GOAL OF THE EXERCISE | Search the data below for "files"; list each line that holds it.

Records from a data collection |
------------

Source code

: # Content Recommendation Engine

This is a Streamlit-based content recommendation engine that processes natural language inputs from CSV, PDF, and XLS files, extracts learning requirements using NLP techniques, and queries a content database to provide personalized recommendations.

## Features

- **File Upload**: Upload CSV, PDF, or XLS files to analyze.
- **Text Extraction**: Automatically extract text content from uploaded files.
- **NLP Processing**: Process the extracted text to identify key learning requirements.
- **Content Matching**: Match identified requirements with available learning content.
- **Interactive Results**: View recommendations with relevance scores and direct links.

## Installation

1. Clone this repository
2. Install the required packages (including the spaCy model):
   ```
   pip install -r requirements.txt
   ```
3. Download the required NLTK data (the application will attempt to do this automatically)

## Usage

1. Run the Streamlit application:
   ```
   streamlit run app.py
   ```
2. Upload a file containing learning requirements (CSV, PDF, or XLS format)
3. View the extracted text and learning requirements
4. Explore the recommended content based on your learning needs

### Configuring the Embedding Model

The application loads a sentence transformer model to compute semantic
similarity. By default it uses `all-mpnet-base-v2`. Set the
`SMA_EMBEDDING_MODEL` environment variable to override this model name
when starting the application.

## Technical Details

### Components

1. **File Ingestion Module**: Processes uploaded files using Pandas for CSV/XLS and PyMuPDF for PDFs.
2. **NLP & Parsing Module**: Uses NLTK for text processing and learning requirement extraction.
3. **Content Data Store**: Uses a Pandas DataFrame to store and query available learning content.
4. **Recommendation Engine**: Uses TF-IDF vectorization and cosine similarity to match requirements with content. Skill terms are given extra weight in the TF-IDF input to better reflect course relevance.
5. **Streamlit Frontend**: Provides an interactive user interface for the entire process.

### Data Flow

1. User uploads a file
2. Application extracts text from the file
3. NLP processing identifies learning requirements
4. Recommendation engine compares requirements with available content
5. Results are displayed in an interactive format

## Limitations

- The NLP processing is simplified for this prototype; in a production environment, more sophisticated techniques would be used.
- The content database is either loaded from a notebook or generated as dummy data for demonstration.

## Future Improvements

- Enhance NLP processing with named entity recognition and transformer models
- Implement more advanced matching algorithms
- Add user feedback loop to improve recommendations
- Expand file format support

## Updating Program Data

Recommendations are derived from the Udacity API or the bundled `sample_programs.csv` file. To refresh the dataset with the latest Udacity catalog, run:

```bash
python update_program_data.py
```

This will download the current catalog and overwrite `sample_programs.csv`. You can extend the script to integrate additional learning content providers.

------------

YOUR RESPONSE |
This is a Streamlit-based content recommendation engine that processes natural language inputs from CSV, PDF, and XLS files, extracts learning requirements using NLP techniques, and queries a content database to provide personalized recommendations.
- **File Upload**: Upload CSV, PDF, or XLS files to analyze.
- **Text Extraction**: Automatically extract text content from uploaded files.
1. **File Ingestion Module**: Processes uploaded files using Pandas for CSV/XLS and PyMuPDF for PDFs.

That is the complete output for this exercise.